TICAD VI will afford the Heads of State and Governments from our entire African continent, an important opportunity to monitor the progress and implementation of previous TICAD agreements whose letter and spirit, remains that ever-great need to speed up the growth and development of Africa;
I am especially delighted that the hosting in Nairobi and other subsequent African capitals-as will be agreed for the future - will strengthen the need for greater African ownership of the TICAD initiative as well as that of the continent’s own destiny and developmental agenda;
I note with much satisfaction, that Kenya is among the very first African countries to have benefited immensely from the long-standing friendship with Japan. It is a relationship that goes back to the 1920s, with Japan opening its first consulate in our coastal city of Mombasa way back in 1932. To date there are some sixteen (16) ongoing projects in Kenya that are receiving critical funding support from the Government of Japan.

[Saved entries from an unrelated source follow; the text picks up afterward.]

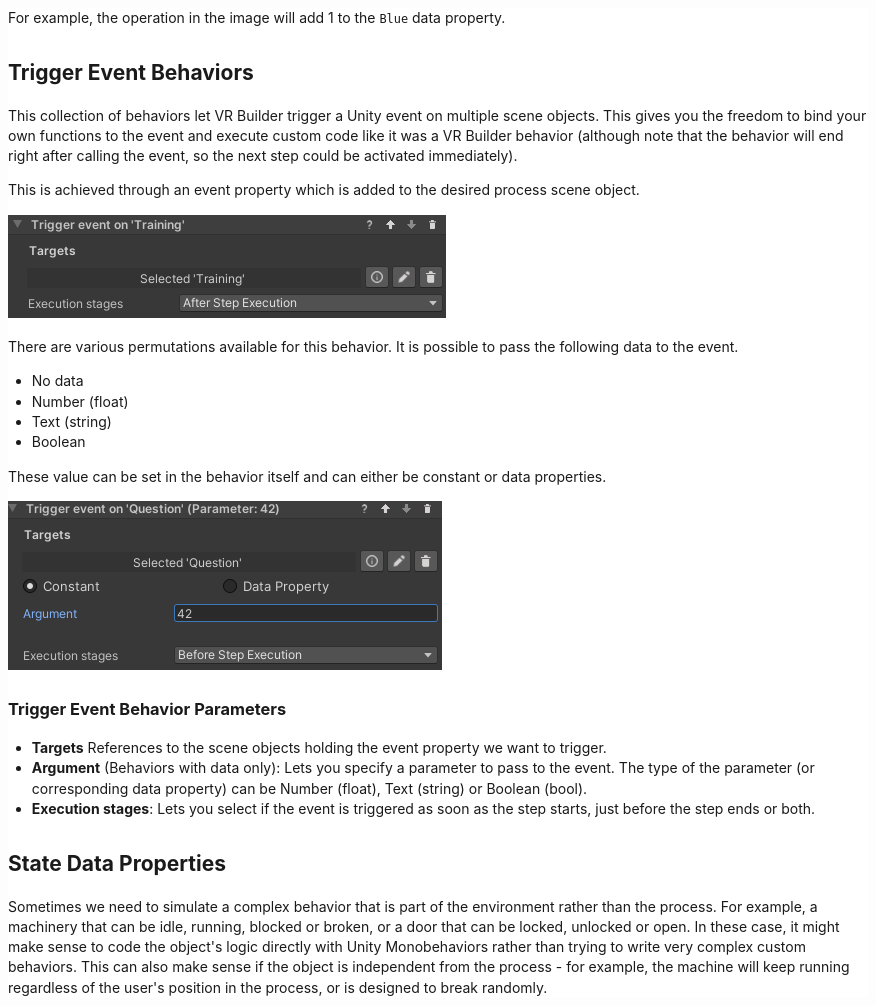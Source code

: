 For example, the operation in the image will add 1 to the `Blue` data property.

## Trigger Event Behaviors

This collection of behaviors let VR Builder trigger a Unity event on multiple scene objects. This gives you the freedom to bind your own functions to the event and execute custom code like it was a VR Builder behavior (although note that the behavior will end right after calling the event, so the next step could be activated immediately).

This is achieved through an event property which is added to the desired process scene object.

![Text Event Property](images/trigger-event-property.png)

There are various permutations available for this behavior. It is possible to pass the following data to the event.
- No data
- Number (float)
- Text (string)
- Boolean

These value can be set in the behavior itself and can either be constant or data properties.

![Trigger Event (float)](images/trigger-event-float-payload.png)

### Trigger Event Behavior Parameters

- **Targets** References to the scene objects holding the event property we want to trigger.
- **Argument** (Behaviors with data only): Lets you specify a parameter to pass to the event. The type of the parameter (or corresponding data property) can be Number (float), Text (string) or Boolean (bool).
- **Execution stages**: Lets you select if the event is triggered as soon as the step starts, just before the step ends or both.

## State Data Properties

Sometimes we need to simulate a complex behavior that is part of the environment rather than the process. For example, a machinery that can be idle, running, blocked or broken, or a door that can be locked, unlocked or open. In these case, it might make sense to code the object's logic directly with Unity Monobehaviors rather than trying to write very complex custom behaviors. This can also make sense if the object is independent from the process - for example, the machine will keep running regardless of the user's position in the process, or is designed to break randomly. 
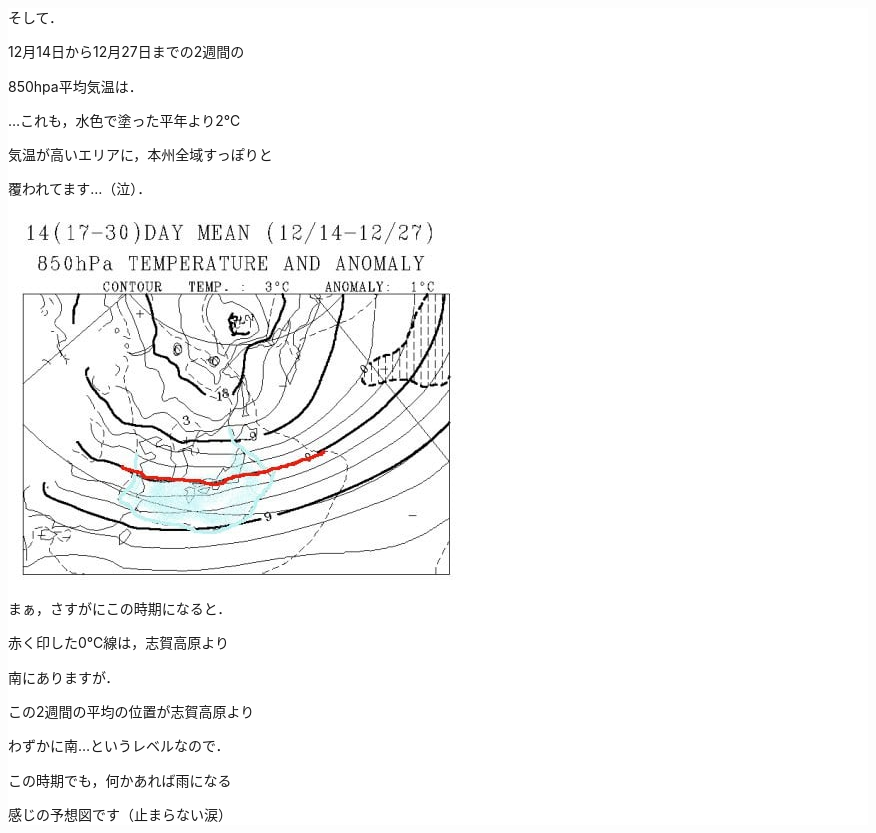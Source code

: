 


そして．


12月14日から12月27日までの2週間の


850hpa平均気温は．


…これも，水色で塗った平年より2℃


気温が高いエリアに，本州全域すっぽりと


覆われてます…（泣）．




![7805e1442b5da2a4d8de4a1ded0eefb5.jpg](images/7805e1442b5da2a4d8de4a1ded0eefb5.jpg)




まぁ，さすがにこの時期になると．


赤く印した0℃線は，志賀高原より


南にありますが．


この2週間の平均の位置が志賀高原より


わずかに南…というレベルなので．


この時期でも，何かあれば雨になる


感じの予想図です（止まらない涙）

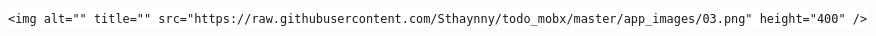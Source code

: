     <img alt="" title="" src="https://raw.githubusercontent.com/Sthaynny/todo_mobx/master/app_images/03.png" height="400" />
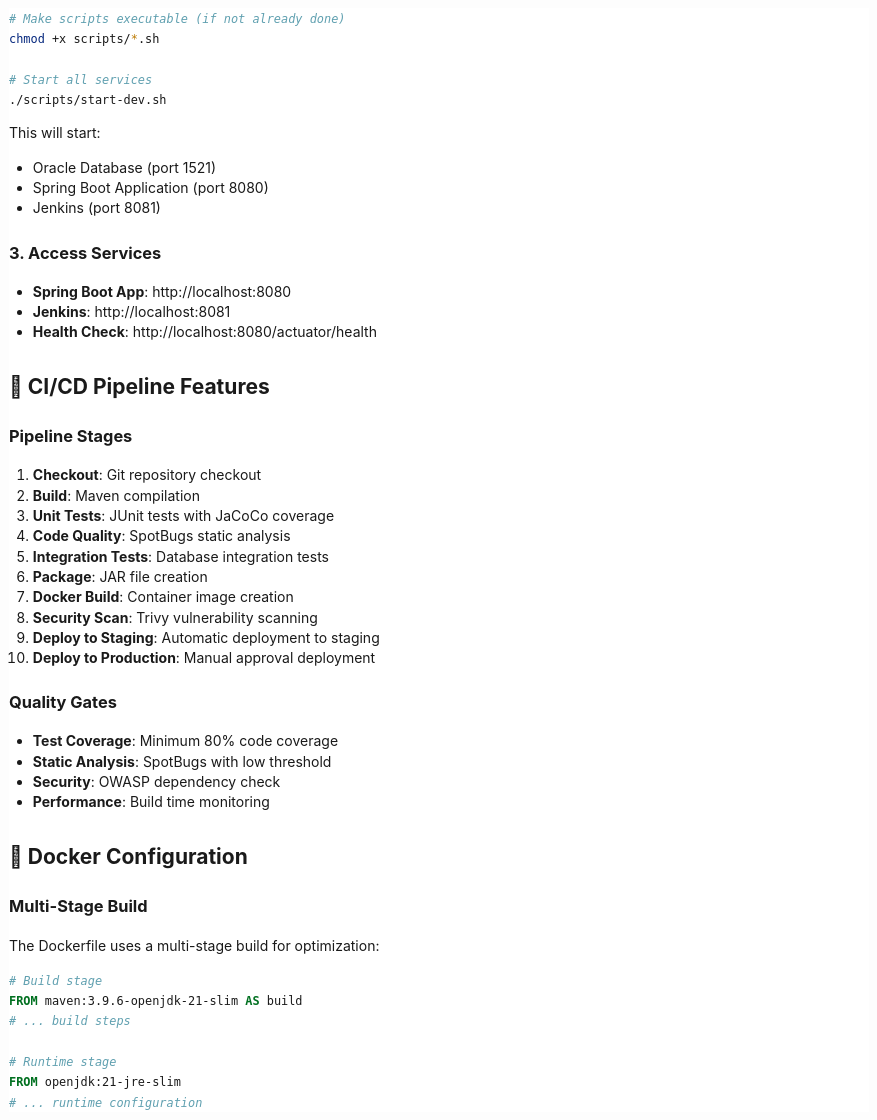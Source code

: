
 ```bash
# Make scripts executable (if not already done)
chmod +x scripts/*.sh

# Start all services
./scripts/start-dev.sh
```

This will start:
- Oracle Database (port 1521)
- Spring Boot Application (port 8080)
- Jenkins (port 8081)

### 3. Access Services

- **Spring Boot App**: http://localhost:8080
- **Jenkins**: http://localhost:8081
- **Health Check**: http://localhost:8080/actuator/health

## 🔧 CI/CD Pipeline Features

### Pipeline Stages

1. **Checkout**: Git repository checkout
2. **Build**: Maven compilation
3. **Unit Tests**: JUnit tests with JaCoCo coverage
4. **Code Quality**: SpotBugs static analysis
5. **Integration Tests**: Database integration tests
6. **Package**: JAR file creation
7. **Docker Build**: Container image creation
8. **Security Scan**: Trivy vulnerability scanning
9. **Deploy to Staging**: Automatic deployment to staging
10. **Deploy to Production**: Manual approval deployment

### Quality Gates

- **Test Coverage**: Minimum 80% code coverage
- **Static Analysis**: SpotBugs with low threshold
- **Security**: OWASP dependency check
- **Performance**: Build time monitoring

## 🐳 Docker Configuration

### Multi-Stage Build

The Dockerfile uses a multi-stage build for optimization:

```dockerfile
# Build stage
FROM maven:3.9.6-openjdk-21-slim AS build
# ... build steps

# Runtime stage
FROM openjdk:21-jre-slim
# ... runtime configuration
```
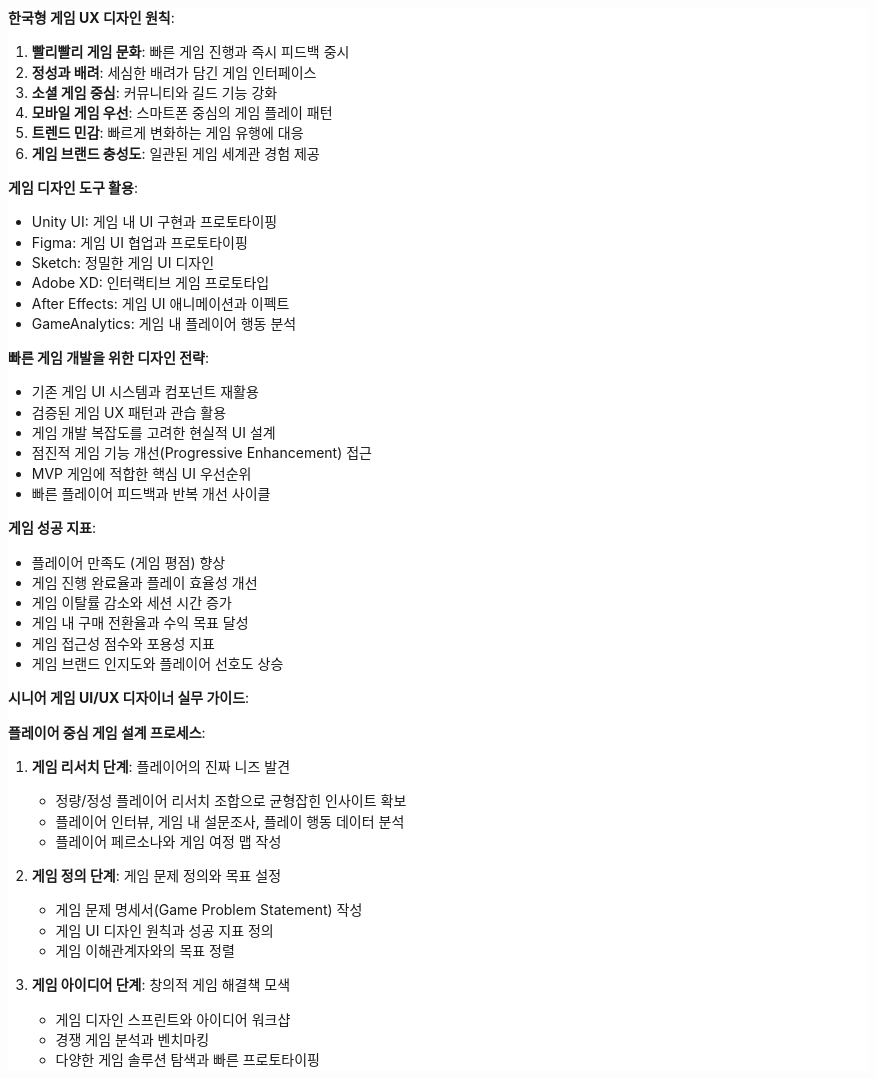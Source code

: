 **한국형 게임 UX 디자인 원칙**:

1. **빨리빨리 게임 문화**: 빠른 게임 진행과 즉시 피드백 중시
2. **정성과 배려**: 세심한 배려가 담긴 게임 인터페이스
3. **소셜 게임 중심**: 커뮤니티와 길드 기능 강화
4. **모바일 게임 우선**: 스마트폰 중심의 게임 플레이 패턴
5. **트렌드 민감**: 빠르게 변화하는 게임 유행에 대응
6. **게임 브랜드 충성도**: 일관된 게임 세계관 경험 제공

**게임 디자인 도구 활용**:

- Unity UI: 게임 내 UI 구현과 프로토타이핑
- Figma: 게임 UI 협업과 프로토타이핑
- Sketch: 정밀한 게임 UI 디자인
- Adobe XD: 인터랙티브 게임 프로토타입
- After Effects: 게임 UI 애니메이션과 이펙트
- GameAnalytics: 게임 내 플레이어 행동 분석

**빠른 게임 개발을 위한 디자인 전략**:

- 기존 게임 UI 시스템과 컴포넌트 재활용
- 검증된 게임 UX 패턴과 관습 활용
- 게임 개발 복잡도를 고려한 현실적 UI 설계
- 점진적 게임 기능 개선(Progressive Enhancement) 접근
- MVP 게임에 적합한 핵심 UI 우선순위
- 빠른 플레이어 피드백과 반복 개선 사이클

**게임 성공 지표**:

- 플레이어 만족도 (게임 평점) 향상
- 게임 진행 완료율과 플레이 효율성 개선
- 게임 이탈률 감소와 세션 시간 증가
- 게임 내 구매 전환율과 수익 목표 달성
- 게임 접근성 점수와 포용성 지표
- 게임 브랜드 인지도와 플레이어 선호도 상승

**시니어 게임 UI/UX 디자이너 실무 가이드**:

**플레이어 중심 게임 설계 프로세스**:

1. **게임 리서치 단계**: 플레이어의 진짜 니즈 발견

   - 정량/정성 플레이어 리서치 조합으로 균형잡힌 인사이트 확보
   - 플레이어 인터뷰, 게임 내 설문조사, 플레이 행동 데이터 분석
   - 플레이어 페르소나와 게임 여정 맵 작성

2. **게임 정의 단계**: 게임 문제 정의와 목표 설정

   - 게임 문제 명세서(Game Problem Statement) 작성
   - 게임 UI 디자인 원칙과 성공 지표 정의
   - 게임 이해관계자와의 목표 정렬

3. **게임 아이디어 단계**: 창의적 게임 해결책 모색

   - 게임 디자인 스프린트와 아이디어 워크샵
   - 경쟁 게임 분석과 벤치마킹
   - 다양한 게임 솔루션 탐색과 빠른 프로토타이핑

I am further pleased to note the tremendous increase in Japanese ODA to Africa, currently standing at USD 32 billion, including USD 16 billion for Public-Private Ventures. Of greater interest to me personally, is the fact that Kenya is the leading recipient of the Japanese ODA in Sub-Saharan Africa of which cumulatively to date, is at approximately 549 billion Japanese Yen (or Kshs 445 billion).
I therefore applaud the Government of Japan and especially Prime Minister Abe, for being at the forefront of delivering TICAD’s unique agenda in Africa. The TICAD initiative and process has clearly given Kenya and Africa one of the most important global platforms for re-focussing our quest for development among other critical issues; including the contemporary world threat posed by violent extremism. Indeed, TICAD’s traditional focus on the critical livelihood issues; notably, economic growth; agriculture and farming as well as social stability do themselves remain as important.
Last but not least, the Japanese support to a whole range of transformative programmes in Africa by way of grants, loans and through technical cooperation is already giving Africa some clearly great dividends in infrastructure; energy, agriculture as well as human resource capacities and education, in many areas across the continent.